Content starts

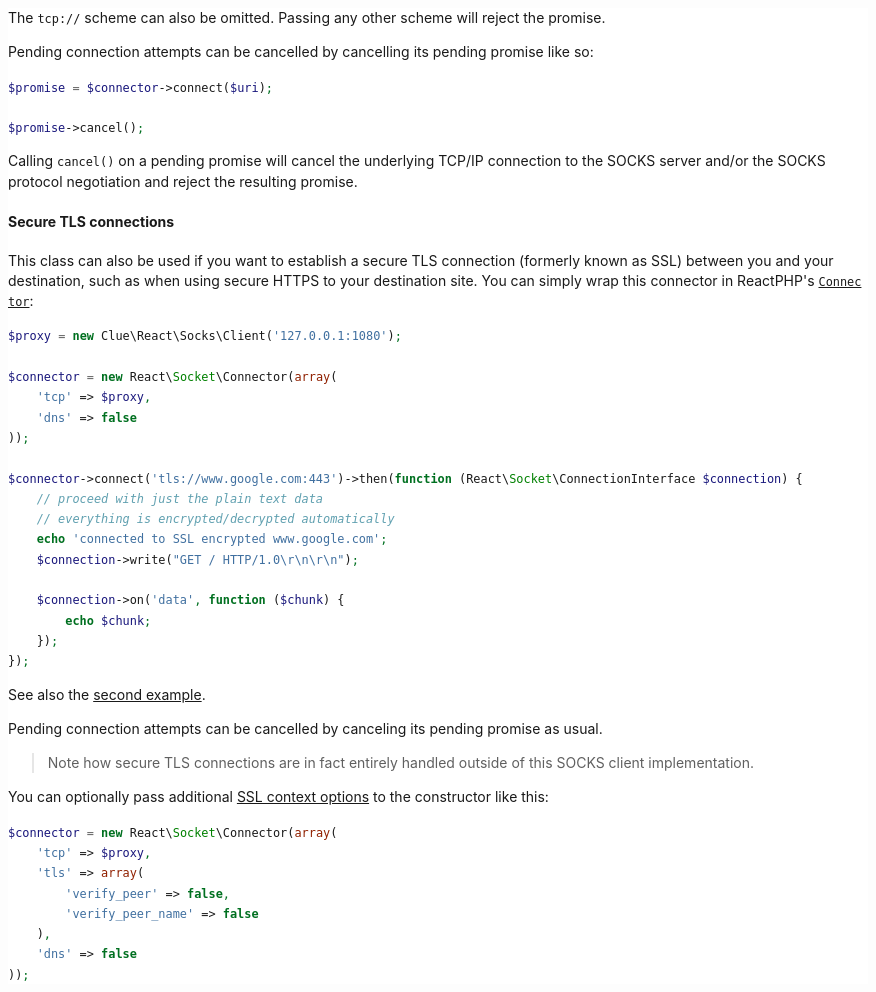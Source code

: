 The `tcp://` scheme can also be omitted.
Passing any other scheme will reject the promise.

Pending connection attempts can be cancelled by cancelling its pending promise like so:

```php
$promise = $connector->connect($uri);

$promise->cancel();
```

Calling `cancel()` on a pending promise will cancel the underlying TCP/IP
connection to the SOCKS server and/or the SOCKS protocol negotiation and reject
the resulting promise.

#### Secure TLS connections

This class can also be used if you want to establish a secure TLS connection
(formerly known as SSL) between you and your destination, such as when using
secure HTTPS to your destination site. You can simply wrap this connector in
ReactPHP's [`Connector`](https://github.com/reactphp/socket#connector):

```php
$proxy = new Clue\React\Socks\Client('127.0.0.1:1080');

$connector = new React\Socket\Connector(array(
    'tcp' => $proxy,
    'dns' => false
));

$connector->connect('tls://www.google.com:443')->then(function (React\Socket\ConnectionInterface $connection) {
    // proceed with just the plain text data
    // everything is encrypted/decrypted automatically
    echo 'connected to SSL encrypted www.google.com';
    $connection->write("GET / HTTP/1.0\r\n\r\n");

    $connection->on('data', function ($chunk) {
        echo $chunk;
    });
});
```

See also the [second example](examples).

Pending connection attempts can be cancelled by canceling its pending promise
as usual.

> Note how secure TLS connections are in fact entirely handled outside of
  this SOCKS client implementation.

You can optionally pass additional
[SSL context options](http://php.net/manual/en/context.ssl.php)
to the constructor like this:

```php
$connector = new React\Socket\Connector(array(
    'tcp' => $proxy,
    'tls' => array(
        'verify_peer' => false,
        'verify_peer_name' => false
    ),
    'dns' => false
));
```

Content ends
Content starts

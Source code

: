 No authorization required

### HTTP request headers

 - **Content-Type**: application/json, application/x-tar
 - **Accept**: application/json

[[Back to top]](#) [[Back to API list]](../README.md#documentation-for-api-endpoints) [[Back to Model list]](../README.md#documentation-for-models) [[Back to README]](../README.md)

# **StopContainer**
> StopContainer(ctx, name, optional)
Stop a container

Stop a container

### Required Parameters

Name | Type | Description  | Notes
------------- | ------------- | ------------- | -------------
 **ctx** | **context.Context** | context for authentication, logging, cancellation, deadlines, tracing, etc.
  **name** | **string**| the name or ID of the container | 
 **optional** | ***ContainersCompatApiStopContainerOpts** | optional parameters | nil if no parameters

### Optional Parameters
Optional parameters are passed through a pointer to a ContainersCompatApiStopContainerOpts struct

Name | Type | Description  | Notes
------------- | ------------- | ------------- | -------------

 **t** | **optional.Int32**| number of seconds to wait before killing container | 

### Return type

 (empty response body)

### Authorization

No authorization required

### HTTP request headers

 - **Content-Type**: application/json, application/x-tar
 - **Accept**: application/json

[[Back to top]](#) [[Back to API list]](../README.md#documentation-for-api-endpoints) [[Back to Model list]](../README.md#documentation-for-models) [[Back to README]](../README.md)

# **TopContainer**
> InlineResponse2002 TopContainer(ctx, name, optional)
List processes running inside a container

Content ends

### YOUR TASK
Only lines containing the word "echo" matter here: count them in the entries and give the number, nothing else.

### WRITTEN SOLUTION
2